Pooja Jhunjhunwala, USAID’s acting spokesperson, confirmed to Foreign Policy that the agency “became aware of potentially malicious email activity from a compromised Constant Contact email marketing account.”

“The forensic investigation into this security incident is ongoing. USAID has notified and is working with all appropriate Federal authorities, including the U.S. Department of Homeland Security (DHS) and the Cybersecurity and Infrastructure Security Agency (CISA),” she said in an emailed statement.

The attacks come before President Joe Biden is scheduled to meet Russian President Vladimir Putin for a summit in Geneva on June 16 as tensions spike between the two former Cold War rivals.

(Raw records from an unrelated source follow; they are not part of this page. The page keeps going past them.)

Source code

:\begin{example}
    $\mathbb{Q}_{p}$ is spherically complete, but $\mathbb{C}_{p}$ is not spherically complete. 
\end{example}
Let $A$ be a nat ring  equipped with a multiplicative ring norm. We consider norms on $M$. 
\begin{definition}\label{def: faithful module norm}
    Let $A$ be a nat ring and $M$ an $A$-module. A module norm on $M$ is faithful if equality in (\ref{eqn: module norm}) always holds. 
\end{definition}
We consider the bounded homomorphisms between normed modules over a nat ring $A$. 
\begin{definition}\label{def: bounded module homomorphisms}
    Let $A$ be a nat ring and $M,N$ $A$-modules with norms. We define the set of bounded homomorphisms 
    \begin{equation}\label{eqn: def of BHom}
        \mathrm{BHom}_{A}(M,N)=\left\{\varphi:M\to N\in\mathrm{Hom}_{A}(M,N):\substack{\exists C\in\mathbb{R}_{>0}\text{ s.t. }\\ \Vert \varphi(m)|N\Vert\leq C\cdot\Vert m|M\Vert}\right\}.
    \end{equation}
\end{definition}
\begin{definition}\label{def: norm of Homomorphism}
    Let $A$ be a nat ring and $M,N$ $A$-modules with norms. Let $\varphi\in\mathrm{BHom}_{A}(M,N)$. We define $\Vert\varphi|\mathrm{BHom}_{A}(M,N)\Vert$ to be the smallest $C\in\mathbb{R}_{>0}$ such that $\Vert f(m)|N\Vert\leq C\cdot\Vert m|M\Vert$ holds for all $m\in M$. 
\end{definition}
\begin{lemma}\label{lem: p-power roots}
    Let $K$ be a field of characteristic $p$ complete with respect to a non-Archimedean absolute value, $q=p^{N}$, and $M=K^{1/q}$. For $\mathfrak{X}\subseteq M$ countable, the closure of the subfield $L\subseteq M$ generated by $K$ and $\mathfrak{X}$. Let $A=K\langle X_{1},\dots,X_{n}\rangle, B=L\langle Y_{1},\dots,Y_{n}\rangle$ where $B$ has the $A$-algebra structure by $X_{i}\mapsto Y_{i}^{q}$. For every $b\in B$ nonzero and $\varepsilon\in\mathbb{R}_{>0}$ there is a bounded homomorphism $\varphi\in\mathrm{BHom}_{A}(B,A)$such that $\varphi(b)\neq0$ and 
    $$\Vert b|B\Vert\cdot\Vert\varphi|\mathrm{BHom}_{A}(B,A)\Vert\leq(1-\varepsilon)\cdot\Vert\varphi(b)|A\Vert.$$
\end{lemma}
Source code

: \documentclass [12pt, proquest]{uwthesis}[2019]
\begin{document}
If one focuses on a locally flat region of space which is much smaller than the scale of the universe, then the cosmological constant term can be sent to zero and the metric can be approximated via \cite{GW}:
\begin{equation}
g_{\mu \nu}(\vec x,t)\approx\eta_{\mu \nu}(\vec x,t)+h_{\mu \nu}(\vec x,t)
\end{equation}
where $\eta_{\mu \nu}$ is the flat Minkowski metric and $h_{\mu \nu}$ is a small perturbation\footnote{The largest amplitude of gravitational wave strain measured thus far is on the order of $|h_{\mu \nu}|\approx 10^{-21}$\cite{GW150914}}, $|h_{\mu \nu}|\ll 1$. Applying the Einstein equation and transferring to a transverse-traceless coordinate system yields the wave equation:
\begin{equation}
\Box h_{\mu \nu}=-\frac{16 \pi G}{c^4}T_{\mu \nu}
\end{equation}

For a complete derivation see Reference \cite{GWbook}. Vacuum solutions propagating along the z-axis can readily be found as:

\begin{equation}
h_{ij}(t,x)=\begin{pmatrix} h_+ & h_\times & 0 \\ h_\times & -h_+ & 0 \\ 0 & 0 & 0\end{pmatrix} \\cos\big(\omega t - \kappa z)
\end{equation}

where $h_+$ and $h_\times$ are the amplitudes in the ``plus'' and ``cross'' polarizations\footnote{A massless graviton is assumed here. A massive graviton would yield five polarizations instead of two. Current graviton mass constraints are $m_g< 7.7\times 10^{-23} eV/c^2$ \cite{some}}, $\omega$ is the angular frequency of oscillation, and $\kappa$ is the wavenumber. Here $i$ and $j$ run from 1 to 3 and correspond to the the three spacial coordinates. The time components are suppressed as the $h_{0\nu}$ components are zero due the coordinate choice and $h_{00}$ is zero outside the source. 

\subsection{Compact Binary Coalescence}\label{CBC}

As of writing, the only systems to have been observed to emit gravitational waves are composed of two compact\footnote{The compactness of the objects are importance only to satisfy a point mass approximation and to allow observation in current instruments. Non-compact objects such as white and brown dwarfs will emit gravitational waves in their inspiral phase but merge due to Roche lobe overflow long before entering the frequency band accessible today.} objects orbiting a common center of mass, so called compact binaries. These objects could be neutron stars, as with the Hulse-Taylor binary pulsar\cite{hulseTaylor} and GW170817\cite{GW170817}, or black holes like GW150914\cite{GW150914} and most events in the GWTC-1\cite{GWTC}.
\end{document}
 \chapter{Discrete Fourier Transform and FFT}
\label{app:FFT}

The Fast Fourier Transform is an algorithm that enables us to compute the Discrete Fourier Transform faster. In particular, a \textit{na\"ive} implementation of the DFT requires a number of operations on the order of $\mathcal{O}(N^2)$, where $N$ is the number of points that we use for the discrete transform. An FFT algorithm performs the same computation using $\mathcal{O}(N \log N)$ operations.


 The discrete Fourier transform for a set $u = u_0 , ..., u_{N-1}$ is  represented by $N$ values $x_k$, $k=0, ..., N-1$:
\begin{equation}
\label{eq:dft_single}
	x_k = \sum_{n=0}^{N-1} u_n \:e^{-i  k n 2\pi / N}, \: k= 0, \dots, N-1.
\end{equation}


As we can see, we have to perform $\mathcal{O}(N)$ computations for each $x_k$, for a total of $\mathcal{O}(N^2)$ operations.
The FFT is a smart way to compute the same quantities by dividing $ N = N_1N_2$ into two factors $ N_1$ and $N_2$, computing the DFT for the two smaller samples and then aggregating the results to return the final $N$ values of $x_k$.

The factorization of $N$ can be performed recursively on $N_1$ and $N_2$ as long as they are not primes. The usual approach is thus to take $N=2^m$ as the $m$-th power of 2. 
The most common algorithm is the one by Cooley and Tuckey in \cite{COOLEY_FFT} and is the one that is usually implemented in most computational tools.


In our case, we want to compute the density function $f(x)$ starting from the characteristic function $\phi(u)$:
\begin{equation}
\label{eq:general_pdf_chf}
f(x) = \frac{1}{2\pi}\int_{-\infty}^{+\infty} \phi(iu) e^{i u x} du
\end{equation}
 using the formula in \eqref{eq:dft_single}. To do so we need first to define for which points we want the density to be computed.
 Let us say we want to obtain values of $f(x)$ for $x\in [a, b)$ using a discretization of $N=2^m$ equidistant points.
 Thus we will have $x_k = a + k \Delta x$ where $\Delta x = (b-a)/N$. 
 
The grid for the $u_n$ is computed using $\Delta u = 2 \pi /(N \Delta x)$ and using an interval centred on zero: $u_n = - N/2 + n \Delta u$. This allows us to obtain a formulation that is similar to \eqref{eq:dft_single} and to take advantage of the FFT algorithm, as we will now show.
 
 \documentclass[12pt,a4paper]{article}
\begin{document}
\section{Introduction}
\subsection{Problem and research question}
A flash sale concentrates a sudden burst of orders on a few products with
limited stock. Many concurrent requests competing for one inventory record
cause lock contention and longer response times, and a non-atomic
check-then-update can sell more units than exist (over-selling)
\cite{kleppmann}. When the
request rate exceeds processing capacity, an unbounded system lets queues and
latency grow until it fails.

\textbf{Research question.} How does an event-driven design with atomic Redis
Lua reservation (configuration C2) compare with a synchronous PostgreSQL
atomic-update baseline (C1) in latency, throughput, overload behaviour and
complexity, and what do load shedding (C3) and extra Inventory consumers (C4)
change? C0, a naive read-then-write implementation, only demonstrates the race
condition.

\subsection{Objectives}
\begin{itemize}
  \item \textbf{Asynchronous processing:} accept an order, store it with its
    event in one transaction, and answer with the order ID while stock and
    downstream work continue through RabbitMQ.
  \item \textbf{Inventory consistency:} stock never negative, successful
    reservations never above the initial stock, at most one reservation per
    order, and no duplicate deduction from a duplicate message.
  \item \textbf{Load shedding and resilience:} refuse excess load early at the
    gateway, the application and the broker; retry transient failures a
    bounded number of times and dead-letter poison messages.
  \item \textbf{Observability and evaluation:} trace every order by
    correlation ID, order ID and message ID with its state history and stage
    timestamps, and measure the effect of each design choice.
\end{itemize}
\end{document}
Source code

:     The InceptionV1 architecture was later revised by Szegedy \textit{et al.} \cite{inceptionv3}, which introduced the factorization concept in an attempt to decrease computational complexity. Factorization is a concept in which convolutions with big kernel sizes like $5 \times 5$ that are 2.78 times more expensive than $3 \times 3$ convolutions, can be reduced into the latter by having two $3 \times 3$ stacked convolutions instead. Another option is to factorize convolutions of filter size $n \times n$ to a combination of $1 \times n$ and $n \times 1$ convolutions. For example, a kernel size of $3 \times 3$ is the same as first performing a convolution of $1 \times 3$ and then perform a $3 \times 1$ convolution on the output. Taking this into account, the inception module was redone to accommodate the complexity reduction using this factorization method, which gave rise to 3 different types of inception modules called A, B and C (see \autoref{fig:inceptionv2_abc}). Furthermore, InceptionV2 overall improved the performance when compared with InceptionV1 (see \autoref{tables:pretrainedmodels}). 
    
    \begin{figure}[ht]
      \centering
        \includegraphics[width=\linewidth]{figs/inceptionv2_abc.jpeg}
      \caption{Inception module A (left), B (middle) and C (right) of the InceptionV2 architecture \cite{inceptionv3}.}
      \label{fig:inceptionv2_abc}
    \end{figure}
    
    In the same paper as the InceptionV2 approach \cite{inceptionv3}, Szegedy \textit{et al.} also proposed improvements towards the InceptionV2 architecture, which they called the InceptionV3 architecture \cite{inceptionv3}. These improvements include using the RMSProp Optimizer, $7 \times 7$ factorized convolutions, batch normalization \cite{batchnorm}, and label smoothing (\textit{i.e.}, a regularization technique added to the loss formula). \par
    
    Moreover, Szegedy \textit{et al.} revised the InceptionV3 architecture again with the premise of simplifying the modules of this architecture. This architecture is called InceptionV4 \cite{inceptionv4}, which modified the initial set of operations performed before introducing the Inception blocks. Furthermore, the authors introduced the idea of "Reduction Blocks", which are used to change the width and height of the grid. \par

Biden sharply criticized Russia for the SolarWinds attack and imposed stiff new sanctions on Moscow in April. As he announced the sanctions, however, he stressed he wanted to defuse tensions with Russia. “I chose to be proportionate,” he said. “The United States is not looking to kick off a cycle of escalation and conflict with Russia. We want a stable, predictable relationship.”

The Russian government on Friday dismissed Microsoft’s findings. Dmitry Peskov, Putin’s spokesman, told reporters the Kremlin had no information on the Nobelium attack, calling it a “baseless allegation,” according to Russian state news agency TASS. Peskov said it was unlikely to affect the upcoming summit between Biden and Putin.